[TASK TO CARRY OUT]
Return each record verbatim, images excluded.

Records from a collection
---+---

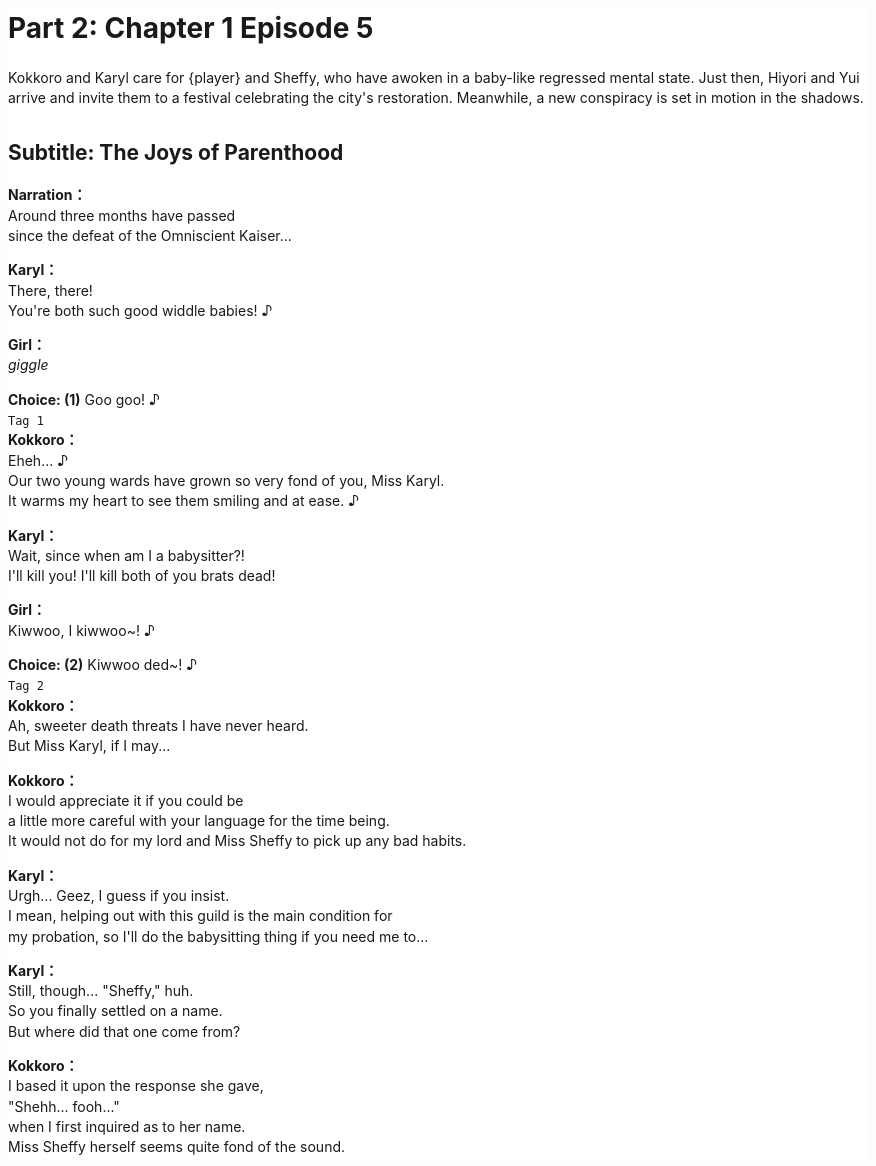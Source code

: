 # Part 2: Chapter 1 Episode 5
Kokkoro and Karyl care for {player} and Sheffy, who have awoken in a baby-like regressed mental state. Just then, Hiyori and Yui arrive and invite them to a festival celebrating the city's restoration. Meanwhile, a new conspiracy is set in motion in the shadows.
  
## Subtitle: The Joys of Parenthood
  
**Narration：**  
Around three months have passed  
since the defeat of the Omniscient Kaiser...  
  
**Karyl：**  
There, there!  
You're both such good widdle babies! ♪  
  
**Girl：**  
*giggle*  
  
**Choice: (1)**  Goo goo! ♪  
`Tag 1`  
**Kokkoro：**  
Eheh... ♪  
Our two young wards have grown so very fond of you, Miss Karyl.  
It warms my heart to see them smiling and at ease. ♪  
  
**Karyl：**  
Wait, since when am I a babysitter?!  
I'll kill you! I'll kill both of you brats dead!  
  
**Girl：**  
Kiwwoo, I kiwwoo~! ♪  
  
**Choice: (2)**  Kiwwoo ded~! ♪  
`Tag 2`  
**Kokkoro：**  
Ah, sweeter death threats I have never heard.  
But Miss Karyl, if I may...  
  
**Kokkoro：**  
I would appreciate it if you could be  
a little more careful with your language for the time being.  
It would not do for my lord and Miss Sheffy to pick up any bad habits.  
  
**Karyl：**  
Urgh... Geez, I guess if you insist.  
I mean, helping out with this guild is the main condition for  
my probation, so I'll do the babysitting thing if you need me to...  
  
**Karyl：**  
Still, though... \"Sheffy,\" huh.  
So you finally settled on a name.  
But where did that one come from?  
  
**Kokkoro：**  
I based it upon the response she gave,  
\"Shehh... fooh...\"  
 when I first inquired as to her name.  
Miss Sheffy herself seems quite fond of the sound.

---+---

[SOLUTION FOR THIS TASK]
Source code

: # Part 2: Chapter 1 Episode 5
Kokkoro and Karyl care for {player} and Sheffy, who have awoken in a baby-like regressed mental state. Just then, Hiyori and Yui arrive and invite them to a festival celebrating the city's restoration. Meanwhile, a new conspiracy is set in motion in the shadows.
  
## Subtitle: The Joys of Parenthood
  
**Narration：**  
Around three months have passed  
since the defeat of the Omniscient Kaiser...  
  
**Karyl：**  
There, there!  
You're both such good widdle babies! ♪  
  
**Girl：**  
*giggle*  
  
**Choice: (1)**  Goo goo! ♪  
`Tag 1`  
**Kokkoro：**  
Eheh... ♪  
Our two young wards have grown so very fond of you, Miss Karyl.  
It warms my heart to see them smiling and at ease. ♪  
  
**Karyl：**  
Wait, since when am I a babysitter?!  
I'll kill you! I'll kill both of you brats dead!  
  
**Girl：**  
Kiwwoo, I kiwwoo~! ♪  
  
**Choice: (2)**  Kiwwoo ded~! ♪  
`Tag 2`  
**Kokkoro：**  
Ah, sweeter death threats I have never heard.  
But Miss Karyl, if I may...  
  
**Kokkoro：**  
I would appreciate it if you could be  
a little more careful with your language for the time being.  
It would not do for my lord and Miss Sheffy to pick up any bad habits.  
  
**Karyl：**  
Urgh... Geez, I guess if you insist.  
I mean, helping out with this guild is the main condition for  
my probation, so I'll do the babysitting thing if you need me to...  
  
**Karyl：**  
Still, though... \"Sheffy,\" huh.  
So you finally settled on a name.  
But where did that one come from?  
  
**Kokkoro：**  
I based it upon the response she gave,  
\"Shehh... fooh...\"  
 when I first inquired as to her name.  
Miss Sheffy herself seems quite fond of the sound.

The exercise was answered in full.